April 19, 2005,
There’s a lot of bad political and economic blood developing between China and Japan, and China and the U.S. None of it is going to lead to any good.
Anti-Japanese demonstrations have broken out in Shanghai and Hong Kong, with Chinese authorities looking on with winks and nods. The Chinese want Japan to apologize for aggression in the 1930s and 1940s, although Japan has done so about forty times in recent years. The Chinese also claim not to like Japan’s newly revised history textbooks on the subject. Then there’s the ongoing squabble about oil and gas reserves on some offshore islands and the matter of Japanese membership in the U.N. Security Council.
But the problems here run much deeper. China doesn’t much like the fact that Japanese Prime Minister Koizumi is pulling his country even closer to the U.S. in the world terror war. This renewed U.S.-Japan alliance also implies that a free and democratic Taiwan will be protected against Beijing’s new “anti-secession” law.
Japan is also firm in supporting U.S. efforts to stop North Korea’s military and nuclear buildup. China dominates North Korea, so it could really put the pressure on Kim Jong Il to renegotiate a nuclear agreement. But China only says it will help with the North Korea problem and never seems to do very much.
China shows its two faces all the time. It praised the late Pope John Paul II upon his passing and then promptly jailed a Catholic bishop and a priest. It has been liberalizing its economy and reforming local government, but it is still a dictatorship without free national elections. Though it has taken steps to join the community of nations, it now appears to be launching a newly militant program of nationalism, with a sizeable military buildup. Japan may be the proximate target, but one ultimately suspects that all this is aimed at the U.S.
The U.S., however, isn’t helping matters by threatening to launch a currency- and trade-protection war against China. The U.S., Japan, and the rest of the G-7 nations are putting the heat on China to revalue, or “up-value,” the yuan and end its peg to the U.S. dollar. This is allegedly to correct global trade imbalances and stop “cheap” Chinese exports from flooding U.S. and European markets. But any meaningful currency adjustment would have to be a yuan revaluation of at least 25 percent. That would require significant tightening of Chinese monetary policy, which, in turn, would cause a big slowdown in Chinese economic growth.

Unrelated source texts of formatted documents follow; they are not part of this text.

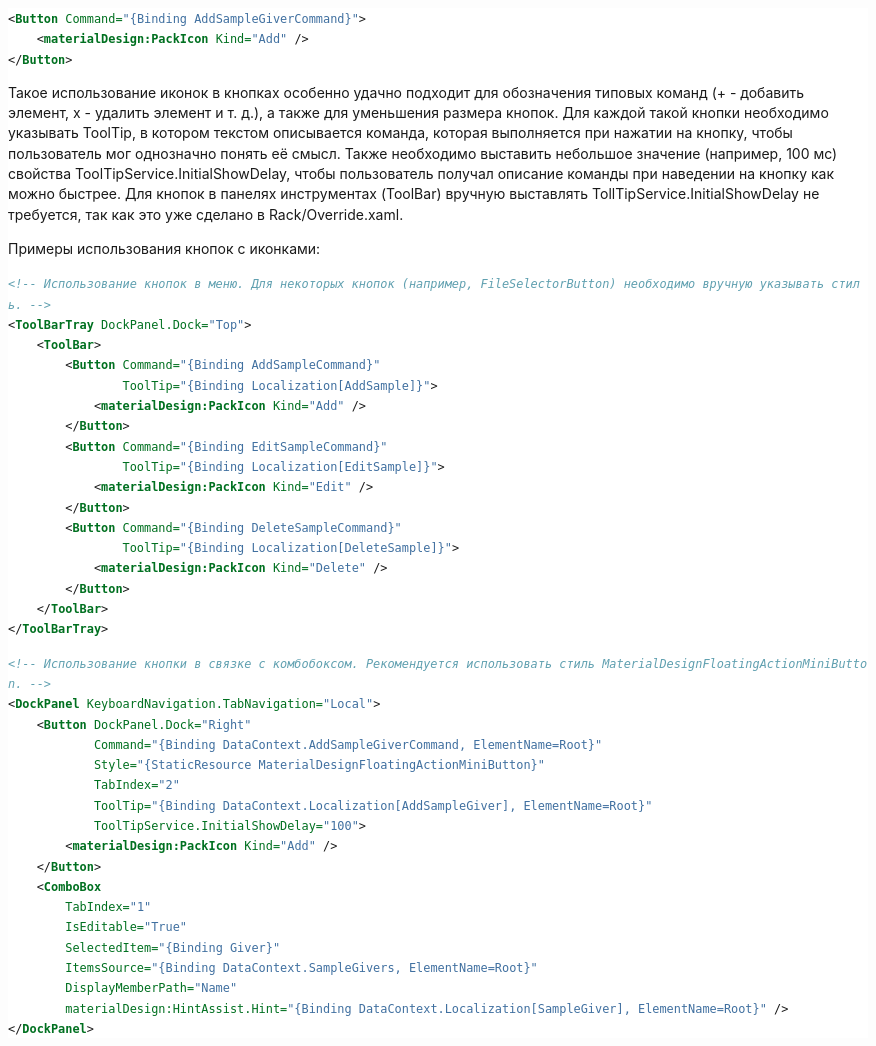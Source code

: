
 ```xml
<Button Command="{Binding AddSampleGiverCommand}">
    <materialDesign:PackIcon Kind="Add" />
</Button>
```

Такое использование иконок в кнопках особенно удачно подходит для обозначения типовых команд (+ - добавить элемент, x - удалить элемент и т. д.), а также для уменьшения размера кнопок. Для каждой такой кнопки необходимо указывать ToolTip, в котором текстом описывается команда, которая выполняется при нажатии на кнопку, чтобы пользователь мог однозначно понять её смысл. Также необходимо выставить небольшое значение (например, 100 мс) свойства ToolTipService.InitialShowDelay, чтобы пользователь получал описание команды при наведении на кнопку как можно быстрее. Для кнопок в панелях инструментах (ToolBar) вручную выставлять TollTipService.InitialShowDelay не требуется, так как это уже сделано в Rack/Override.xaml.

Примеры использования кнопок с иконками:

```xml
<!-- Использование кнопок в меню. Для некоторых кнопок (например, FileSelectorButton) необходимо вручную указывать стиль. -->
<ToolBarTray DockPanel.Dock="Top">
    <ToolBar>
        <Button Command="{Binding AddSampleCommand}"
                ToolTip="{Binding Localization[AddSample]}">
            <materialDesign:PackIcon Kind="Add" />
        </Button>
        <Button Command="{Binding EditSampleCommand}"
                ToolTip="{Binding Localization[EditSample]}">
            <materialDesign:PackIcon Kind="Edit" />
        </Button>
        <Button Command="{Binding DeleteSampleCommand}"
                ToolTip="{Binding Localization[DeleteSample]}">
            <materialDesign:PackIcon Kind="Delete" />
        </Button>
    </ToolBar>
</ToolBarTray>
```

```xml
<!-- Использование кнопки в связке с комбобоксом. Рекомендуется использовать стиль MaterialDesignFloatingActionMiniButton. -->
<DockPanel KeyboardNavigation.TabNavigation="Local">
	<Button DockPanel.Dock="Right"
			Command="{Binding DataContext.AddSampleGiverCommand, ElementName=Root}"
			Style="{StaticResource MaterialDesignFloatingActionMiniButton}" 
            TabIndex="2"
			ToolTip="{Binding DataContext.Localization[AddSampleGiver], ElementName=Root}"
            ToolTipService.InitialShowDelay="100">
		<materialDesign:PackIcon Kind="Add" />
	</Button>
	<ComboBox
		TabIndex="1"
		IsEditable="True"
		SelectedItem="{Binding Giver}"
		ItemsSource="{Binding DataContext.SampleGivers, ElementName=Root}"
		DisplayMemberPath="Name"
	    materialDesign:HintAssist.Hint="{Binding DataContext.Localization[SampleGiver], ElementName=Root}" />
</DockPanel>
```
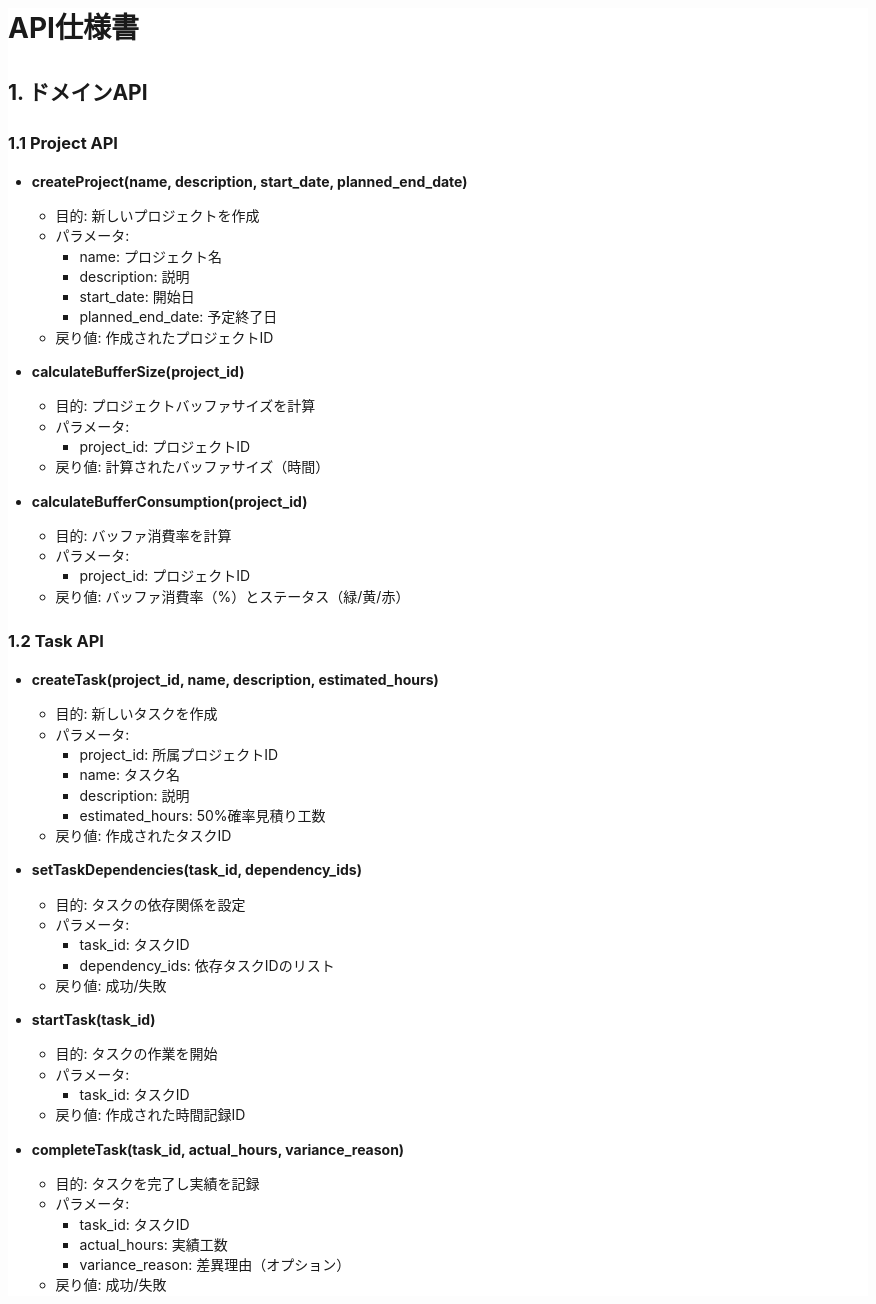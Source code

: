 # API仕様書

## 1. ドメインAPI

### 1.1 Project API
- **createProject(name, description, start_date, planned_end_date)**
  - 目的: 新しいプロジェクトを作成
  - パラメータ:
    - name: プロジェクト名
    - description: 説明
    - start_date: 開始日
    - planned_end_date: 予定終了日
  - 戻り値: 作成されたプロジェクトID

- **calculateBufferSize(project_id)**
  - 目的: プロジェクトバッファサイズを計算
  - パラメータ:
    - project_id: プロジェクトID
  - 戻り値: 計算されたバッファサイズ（時間）

- **calculateBufferConsumption(project_id)**
  - 目的: バッファ消費率を計算
  - パラメータ:
    - project_id: プロジェクトID
  - 戻り値: バッファ消費率（%）とステータス（緑/黄/赤）

### 1.2 Task API
- **createTask(project_id, name, description, estimated_hours)**
  - 目的: 新しいタスクを作成
  - パラメータ:
    - project_id: 所属プロジェクトID
    - name: タスク名
    - description: 説明
    - estimated_hours: 50%確率見積り工数
  - 戻り値: 作成されたタスクID

- **setTaskDependencies(task_id, dependency_ids)**
  - 目的: タスクの依存関係を設定
  - パラメータ:
    - task_id: タスクID
    - dependency_ids: 依存タスクIDのリスト
  - 戻り値: 成功/失敗

- **startTask(task_id)**
  - 目的: タスクの作業を開始
  - パラメータ:
    - task_id: タスクID
  - 戻り値: 作成された時間記録ID

- **completeTask(task_id, actual_hours, variance_reason)**
  - 目的: タスクを完了し実績を記録
  - パラメータ:
    - task_id: タスクID
    - actual_hours: 実績工数
    - variance_reason: 差異理由（オプション）
  - 戻り値: 成功/失敗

Is that what we really want?
The threat of a currency war could be an unnoticed factor in the recent U.S. stock market plunge. A much slower China economy would take a percentage point or two off U.S. economic growth, especially in areas like commodities, cyclical industries, tech, transportation, shipping, and trucking. These are the exact market sectors that are getting hammered on Wall Street.
Have the U.S. Treasury, the G-7, and the IMF forgotten the recent history of misbegotten currency manipulation? When several Asian currencies were forced to de-link from the U.S. dollar in the 1990s, world deflation followed. Floating exchange rates were a big mistake then, and could be a big mistake now.
Treasury man John Snow insists on floating rates worldwide, but he forgets that emerging-country currencies don’t float they sink. Aren’t we yet persuaded that nations cannot devalue their way to prosperity? Or that currency stability is better than currency chaos?
China, remember, has a shaky banking system plagued with bad state-sponsored loans made to failing nationalized companies. A floating yuan might rise in the short run, but it could crash in the medium term as foreign investors withdraw their capital flows for fear of instability.
Fortunately, when Secretary of State Condoleezza Rice visited China recently, she avoided any mention of forcing a currency change. But John Snow, encouraged by congressional Republicans, keeps pressing the unpopular point. Where’s the policy coordination inside the U.S. government?
Protectionist pressure on the Chinese is also rising. A trade-opening textile agreement has resulted in a temporary burst of Chinese clothing exports to the U.S. American clothing makers have had years to prepare for this, but instead they’re suing the U.S. government on so-called “anti-dumping” grounds. The Chinese government is meanwhile accusing the U.S., and rightly so, of reneging on the free-trade textile deal.
Why is the U.S. threatening economic warfare against China? Currency protection and trade protection not only blunt economic growth, they sour international political relations. If you add in the vexing problem of nuclear proliferation in North Korean and the historic ill-feelings between China and Japan, you’ve got a real geopolitical and economic mess brewing in northeast Asia. With no apparent solution in sight.